The 32nd National Society of Film Critics Awards, given on 3 January 1998, honored the best filmmaking of 1997.

== Winners ==
=== Best Picture ===
1. L.A. Confidential

2. The Sweet Hereafter

3. Boogie Nights

=== Best Director ===
1. Curtis Hanson - L.A. Confidential

2. Atom Egoyan - The Sweet Hereafter

3. Paul Thomas Anderson - Boogie Nights

=== Best Actor ===
1. Robert Duvall - The Apostle

2. Peter Fonda - Ulee's Gold

3. Dustin Hoffman - Wag the Dog

3. Ian Holm - The Sweet Hereafter

3. Al Pacino - Donnie Brasco

=== Best Actress ===
1. Julie Christie - Afterglow

2. Helena Bonham Carter - The Wings of the Dove

3. Judi Dench - Mrs.

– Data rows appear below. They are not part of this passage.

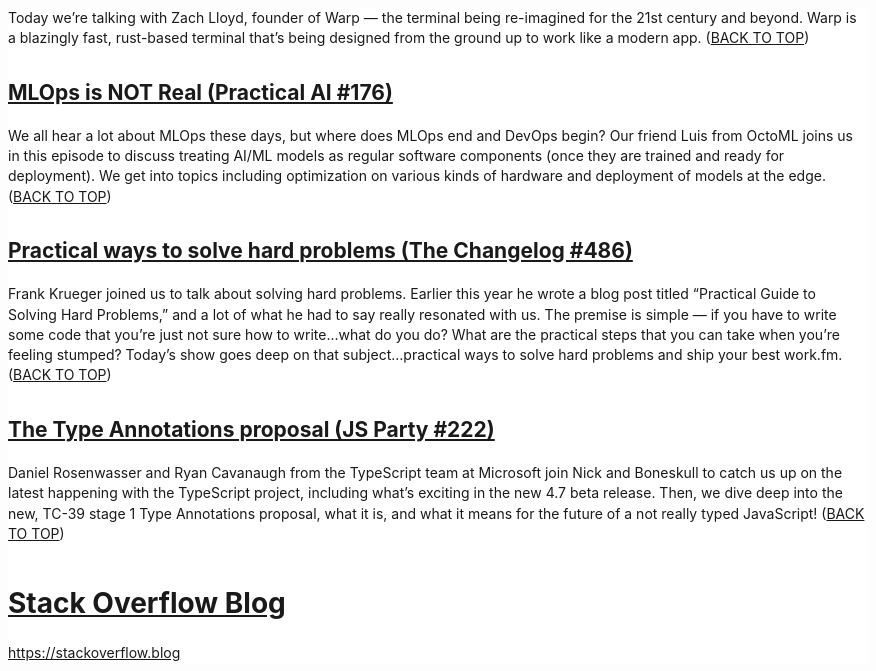 
Today we’re talking with Zach Lloyd, founder of Warp — the terminal being re-imagined for the 21st century and beyond. Warp is a blazingly fast, rust-based terminal that’s being designed from the ground up to work like a modern app.
 ([BACK TO TOP](#toc_321f29081986e0e428087198eb3baa12))


<a name="ccbbedf9e41c15fa1c894b6f52285ad0" />

## [MLOps is NOT Real (Practical AI #176)](https://changelog.com/practicalai/176)


We all hear a lot about MLOps these days, but where does MLOps end and DevOps begin? Our friend Luis from OctoML joins us in this episode to discuss treating AI/ML models as regular software components (once they are trained and ready for deployment). We get into topics including optimization on various kinds of hardware and deployment of models at the edge.
 ([BACK TO TOP](#toc_ccbbedf9e41c15fa1c894b6f52285ad0))


<a name="b197a767898295a7f17c5f75a8f3dc0f" />

## [Practical ways to solve hard problems (The Changelog #486)](https://changelog.com/podcast/486)


Frank Krueger joined us to talk about solving hard problems. Earlier this year he wrote a blog post titled “Practical Guide to Solving Hard Problems,” and a lot of what he had to say really resonated with us. The premise is simple — if you have to write some code that you’re just not sure how to write…what do you do? What are the practical steps that you can take when you’re feeling stumped? Today’s show goes deep on that subject…practical ways to solve hard problems and ship your best work.fm.
 ([BACK TO TOP](#toc_b197a767898295a7f17c5f75a8f3dc0f))


<a name="6bde2de4abf61750a8c6afdd134197b0" />

## [The Type Annotations proposal (JS Party #222)](https://changelog.com/jsparty/222)


Daniel Rosenwasser and Ryan Cavanaugh from the TypeScript team at Microsoft join Nick and Boneskull to catch us up on the latest happening with the TypeScript project, including what’s exciting in the new 4.7 beta release. Then, we dive deep into the new, TC-39 stage 1 Type Annotations proposal, what it is, and what it means for the future of a not really typed JavaScript!
 ([BACK TO TOP](#toc_6bde2de4abf61750a8c6afdd134197b0))



<a name="940890a4fbdcc43407a90168c6a59641" />

# [Stack Overflow Blog](https://stackoverflow.blog)

https://stackoverflow.blog



<a name="a8dba6d212a45e3714eef3a2c54a9684" />
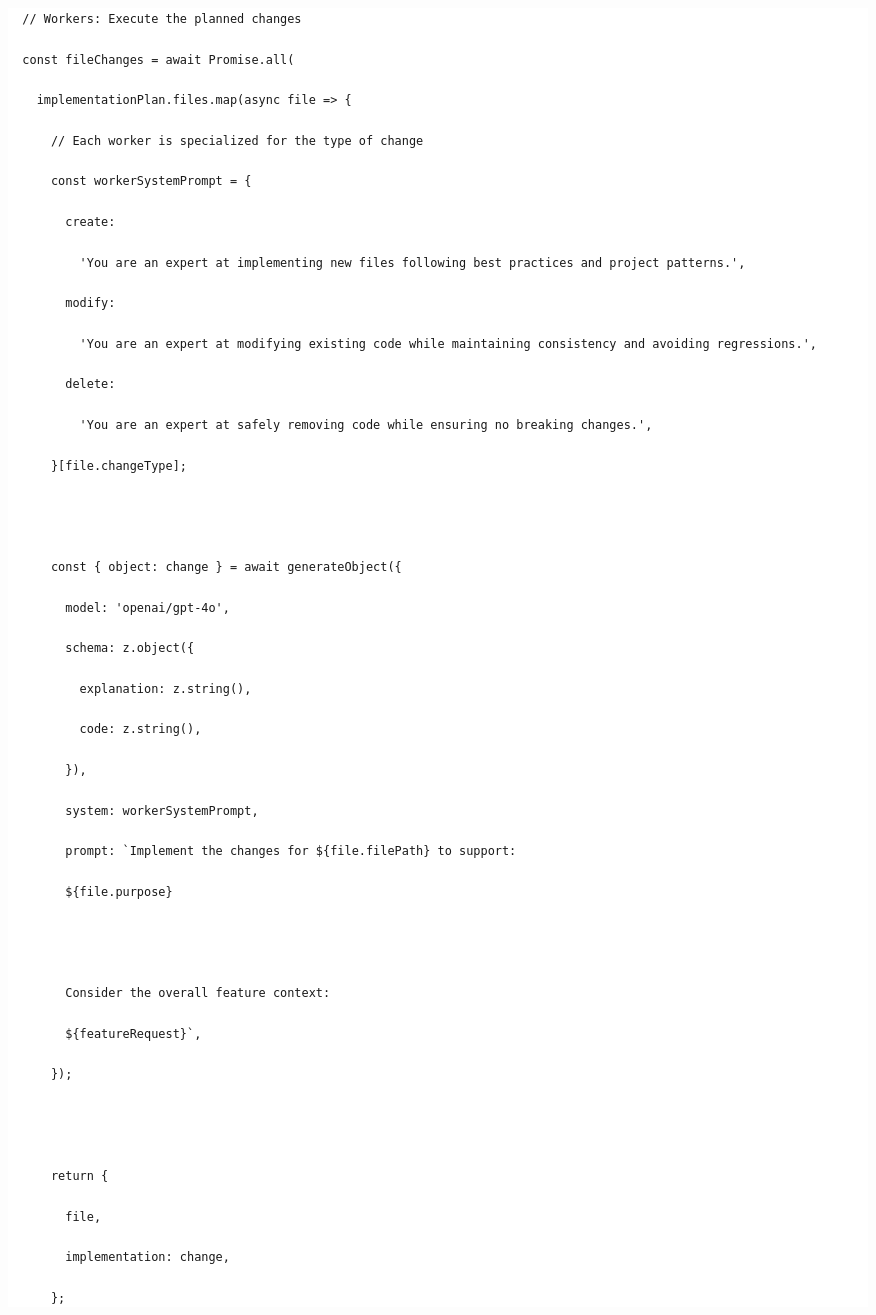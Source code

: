     
    
    
      // Workers: Execute the planned changes
    
      const fileChanges = await Promise.all(
    
        implementationPlan.files.map(async file => {
    
          // Each worker is specialized for the type of change
    
          const workerSystemPrompt = {
    
            create:
    
              'You are an expert at implementing new files following best practices and project patterns.',
    
            modify:
    
              'You are an expert at modifying existing code while maintaining consistency and avoiding regressions.',
    
            delete:
    
              'You are an expert at safely removing code while ensuring no breaking changes.',
    
          }[file.changeType];
    
    
    
    
          const { object: change } = await generateObject({
    
            model: 'openai/gpt-4o',
    
            schema: z.object({
    
              explanation: z.string(),
    
              code: z.string(),
    
            }),
    
            system: workerSystemPrompt,
    
            prompt: `Implement the changes for ${file.filePath} to support:
    
            ${file.purpose}
    
    
    
    
            Consider the overall feature context:
    
            ${featureRequest}`,
    
          });
    
    
    
    
          return {
    
            file,
    
            implementation: change,
    
          };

Brown

=== Best Supporting Actor ===
1. Burt Reynolds - Boogie Nights

2. Kevin Spacey - L.A. Confidential

3. Rupert Everett - My Best Friend's Wedding

=== Best Supporting Actress ===
1. Julianne Moore - Boogie Nights

2. Sarah Polley - The Sweet Hereafter

3. Nathalie Richard - Irma Vep

=== Best Screenplay ===
1. Curtis Hanson and Brian Helgeland - L.A. Confidential

2. Atom Egoyan - The Sweet Hereafter

3. Kevin Smith - Chasing Amy

=== Best Cinematography ===
1. Roger Deakins - Kundun

2. Dante Spinotti - L.A. Confidential

3. Christopher Doyle - Happy Together

=== Best Foreign Language Film ===
1. La Promesse

2. Underground

3. Gabbeh

=== Best Non-Fiction Film ===
1. Fast, Cheap & Out of Control

2. 4 Little Girls

3. Sick: The Life & Death of Bob Flanagan, Supermasochist

=== Special Citation ===
- Charles Burnett's Nightjohn, a film whose exceptional quality and origin challenge strictures of the movie marketplace.